** Data to examine follows **

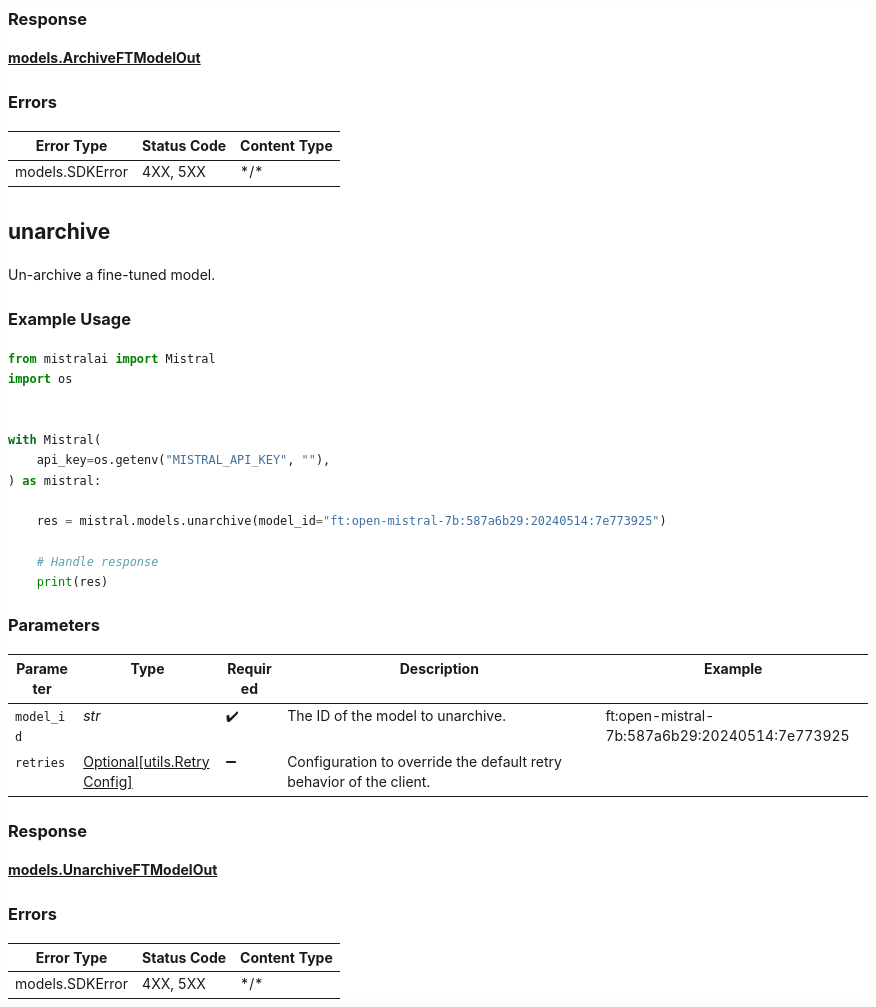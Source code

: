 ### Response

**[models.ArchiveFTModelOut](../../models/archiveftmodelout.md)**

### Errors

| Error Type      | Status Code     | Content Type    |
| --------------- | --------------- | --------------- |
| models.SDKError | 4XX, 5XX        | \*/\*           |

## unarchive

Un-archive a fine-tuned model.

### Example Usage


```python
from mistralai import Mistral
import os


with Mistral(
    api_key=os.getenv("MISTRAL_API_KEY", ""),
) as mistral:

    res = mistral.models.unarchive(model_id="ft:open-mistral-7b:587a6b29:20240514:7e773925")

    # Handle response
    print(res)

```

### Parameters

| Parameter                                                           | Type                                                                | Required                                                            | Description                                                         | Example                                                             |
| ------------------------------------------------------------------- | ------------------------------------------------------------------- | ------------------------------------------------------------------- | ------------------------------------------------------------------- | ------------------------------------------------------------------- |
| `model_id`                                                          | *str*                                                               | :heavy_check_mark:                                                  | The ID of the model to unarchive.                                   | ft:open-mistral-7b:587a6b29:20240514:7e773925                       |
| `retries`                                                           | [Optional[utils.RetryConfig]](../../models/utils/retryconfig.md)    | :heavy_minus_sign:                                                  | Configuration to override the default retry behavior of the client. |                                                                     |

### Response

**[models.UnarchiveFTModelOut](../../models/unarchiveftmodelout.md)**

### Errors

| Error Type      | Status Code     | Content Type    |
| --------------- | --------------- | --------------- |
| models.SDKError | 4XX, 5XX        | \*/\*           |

** End of Data to examine **

Your answer should be the lines above that contain the word "models", copied out.

**[models.ArchiveFTModelOut](../../models/archiveftmodelout.md)**
| models.SDKError | 4XX, 5XX        | \*/\*           |
    res = mistral.models.unarchive(model_id="ft:open-mistral-7b:587a6b29:20240514:7e773925")
| `retries`                                                           | [Optional[utils.RetryConfig]](../../models/utils/retryconfig.md)    | :heavy_minus_sign:                                                  | Configuration to override the default retry behavior of the client. |                                                                     |
**[models.UnarchiveFTModelOut](../../models/unarchiveftmodelout.md)**
| models.SDKError | 4XX, 5XX        | \*/\*           |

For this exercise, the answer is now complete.